Pour un développement local plus efficace et porteur de progrès dans divers domaines, l’Agence de développement local (Adl) a noué des partenariats avec plusieurs structures. La microfinance, la valorisation des produits agricoles, les données locales sont, entre autres, les secteurs concernés.
L’Agence de développement local (Adl) a organisé, le jeudi 21 mai 2026, une cérémonie de signature de conventions avec plusieurs structures aussi bien étatiques que du secteur privé. Parmi ces partenariats figure une entente tripartite avec l’Union des associations d’élus locaux (Uael) et la société « Global diplomay business ». Celle-ci a pour objet la définition d’un cadre de collaboration en vue de structurer et de mettre en œuvre des projets de développement local à fort impact socioéconomique.
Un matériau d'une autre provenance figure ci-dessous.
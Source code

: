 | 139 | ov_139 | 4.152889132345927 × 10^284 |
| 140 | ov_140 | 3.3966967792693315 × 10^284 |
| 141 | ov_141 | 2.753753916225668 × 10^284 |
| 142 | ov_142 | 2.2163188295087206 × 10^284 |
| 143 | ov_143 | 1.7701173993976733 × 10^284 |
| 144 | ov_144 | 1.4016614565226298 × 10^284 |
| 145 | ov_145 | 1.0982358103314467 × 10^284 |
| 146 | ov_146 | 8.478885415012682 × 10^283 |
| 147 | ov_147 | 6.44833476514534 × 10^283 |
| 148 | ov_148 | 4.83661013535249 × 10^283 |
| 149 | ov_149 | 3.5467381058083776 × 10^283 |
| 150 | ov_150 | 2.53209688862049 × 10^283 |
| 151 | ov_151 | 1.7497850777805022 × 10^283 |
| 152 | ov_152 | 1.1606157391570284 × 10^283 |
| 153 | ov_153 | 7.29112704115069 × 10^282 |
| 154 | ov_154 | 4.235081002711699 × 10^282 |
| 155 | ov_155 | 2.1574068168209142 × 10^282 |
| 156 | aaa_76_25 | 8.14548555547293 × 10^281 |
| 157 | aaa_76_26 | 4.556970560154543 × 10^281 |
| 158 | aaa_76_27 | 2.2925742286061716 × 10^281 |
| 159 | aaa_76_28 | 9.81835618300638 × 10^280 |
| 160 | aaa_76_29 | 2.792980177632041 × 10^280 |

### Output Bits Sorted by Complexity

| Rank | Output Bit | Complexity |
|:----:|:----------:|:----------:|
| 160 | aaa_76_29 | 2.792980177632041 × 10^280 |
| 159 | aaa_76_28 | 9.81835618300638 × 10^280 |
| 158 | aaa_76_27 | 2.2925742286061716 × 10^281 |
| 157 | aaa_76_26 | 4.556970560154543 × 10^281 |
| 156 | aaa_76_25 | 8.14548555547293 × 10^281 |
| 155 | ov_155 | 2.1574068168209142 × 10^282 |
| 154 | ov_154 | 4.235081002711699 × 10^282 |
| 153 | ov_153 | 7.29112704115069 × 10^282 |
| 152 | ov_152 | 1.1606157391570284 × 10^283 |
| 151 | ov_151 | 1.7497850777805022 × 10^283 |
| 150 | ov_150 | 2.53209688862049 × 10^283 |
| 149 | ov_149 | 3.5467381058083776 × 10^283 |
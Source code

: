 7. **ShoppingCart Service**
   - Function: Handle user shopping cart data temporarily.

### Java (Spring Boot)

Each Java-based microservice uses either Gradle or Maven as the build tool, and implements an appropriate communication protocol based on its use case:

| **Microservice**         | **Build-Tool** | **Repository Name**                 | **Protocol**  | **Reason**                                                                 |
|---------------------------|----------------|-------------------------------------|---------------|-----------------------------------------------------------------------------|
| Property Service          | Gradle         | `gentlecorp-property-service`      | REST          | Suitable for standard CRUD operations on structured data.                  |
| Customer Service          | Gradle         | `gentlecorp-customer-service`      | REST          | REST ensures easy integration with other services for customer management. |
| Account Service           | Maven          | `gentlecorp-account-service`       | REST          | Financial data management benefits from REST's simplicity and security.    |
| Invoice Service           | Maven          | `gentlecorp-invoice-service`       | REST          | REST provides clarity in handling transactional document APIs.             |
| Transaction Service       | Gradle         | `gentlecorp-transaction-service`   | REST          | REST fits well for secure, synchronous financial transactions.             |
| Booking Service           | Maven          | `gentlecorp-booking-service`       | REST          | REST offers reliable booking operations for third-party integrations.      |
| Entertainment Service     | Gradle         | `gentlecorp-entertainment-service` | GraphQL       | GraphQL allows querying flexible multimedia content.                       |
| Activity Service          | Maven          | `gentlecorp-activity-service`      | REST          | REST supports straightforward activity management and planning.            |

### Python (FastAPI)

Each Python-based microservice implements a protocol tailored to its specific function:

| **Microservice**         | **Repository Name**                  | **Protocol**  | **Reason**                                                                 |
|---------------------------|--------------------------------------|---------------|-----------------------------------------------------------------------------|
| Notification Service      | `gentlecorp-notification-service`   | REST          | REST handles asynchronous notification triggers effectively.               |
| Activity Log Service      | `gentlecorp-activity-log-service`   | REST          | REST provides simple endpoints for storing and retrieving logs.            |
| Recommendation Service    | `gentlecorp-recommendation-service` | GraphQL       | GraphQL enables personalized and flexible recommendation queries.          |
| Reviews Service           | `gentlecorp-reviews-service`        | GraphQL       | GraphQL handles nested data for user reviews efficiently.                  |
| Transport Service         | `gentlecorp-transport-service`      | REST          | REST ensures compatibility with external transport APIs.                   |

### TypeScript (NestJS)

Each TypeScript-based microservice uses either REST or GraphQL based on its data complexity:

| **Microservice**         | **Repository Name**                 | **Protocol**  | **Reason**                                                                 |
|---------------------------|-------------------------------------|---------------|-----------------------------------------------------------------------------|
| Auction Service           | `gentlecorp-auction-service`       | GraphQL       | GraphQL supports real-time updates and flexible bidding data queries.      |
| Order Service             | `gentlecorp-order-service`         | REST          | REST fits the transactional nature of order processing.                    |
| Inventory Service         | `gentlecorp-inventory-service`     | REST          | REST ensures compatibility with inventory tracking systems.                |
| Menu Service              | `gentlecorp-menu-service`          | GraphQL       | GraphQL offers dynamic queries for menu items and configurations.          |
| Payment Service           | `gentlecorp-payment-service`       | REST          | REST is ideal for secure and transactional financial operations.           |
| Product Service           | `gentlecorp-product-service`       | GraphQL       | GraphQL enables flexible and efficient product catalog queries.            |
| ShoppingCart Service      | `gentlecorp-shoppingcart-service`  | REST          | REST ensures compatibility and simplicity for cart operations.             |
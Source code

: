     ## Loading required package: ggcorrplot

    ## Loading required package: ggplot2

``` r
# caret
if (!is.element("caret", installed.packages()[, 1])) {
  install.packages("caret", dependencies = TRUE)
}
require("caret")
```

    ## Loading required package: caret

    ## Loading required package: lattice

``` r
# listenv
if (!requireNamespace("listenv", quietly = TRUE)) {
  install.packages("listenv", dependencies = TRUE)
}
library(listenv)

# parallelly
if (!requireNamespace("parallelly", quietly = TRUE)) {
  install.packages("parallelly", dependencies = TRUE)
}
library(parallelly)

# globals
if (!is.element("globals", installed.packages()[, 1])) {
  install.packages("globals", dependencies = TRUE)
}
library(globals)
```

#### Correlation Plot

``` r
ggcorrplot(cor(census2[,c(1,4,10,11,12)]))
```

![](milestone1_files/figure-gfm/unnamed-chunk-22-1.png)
L’Adl a aussi conclu un accord avec le Fonds national de la microfinance (Fonamif) dans lequel elle s’engage à apporter une contribution de 30 millions de FCfa contre 100 millions de FCfa pour son partenaire. La société « Vie publique » compte aider l’agence sur les données territoriales, l’accès à l’information publique et la digitalisation des services publics locaux. Selon Diamé Signaté, directeur général de l’Adl, cette initiative correspond à leur vision de gestion moderne de l’administration. Il s’agit, pour lui, « de coordonner une synergie d’actions pour aller à l’assaut des problématiques des territoires ». Il a ajouté que les conventions signées permettront « de mettre en œuvre des projets structurants au profit des collectivités territoriales en réalisant des programmes à fort impact sur la vie des populations ». L’Adl a également signé une convention de partenariat avec l’Office des lacs et des cours d’eau (Olac). Les interventions porteront sur l’aménagement hydraulique et hydro-agricole, la valorisation des produits halieutiques et pastorales, la gestion environnementale, la résilience climatique et le développement social et l’inclusion. Selon Diarra Sow, directrice générale de l’Olac, les deux structures entendent mettre en œuvre une synergie d’actions pour « la réalisation de projets sur les bassins du fleuve Casamance ». Poursuivant, elle a fait savoir que sa structure « s’engage à faciliter l’aménagement et les études, mais aussi à développer toutes les activités qui tournent autour de l’eau, à savoir l’agriculture, la pêche et l’élevage ».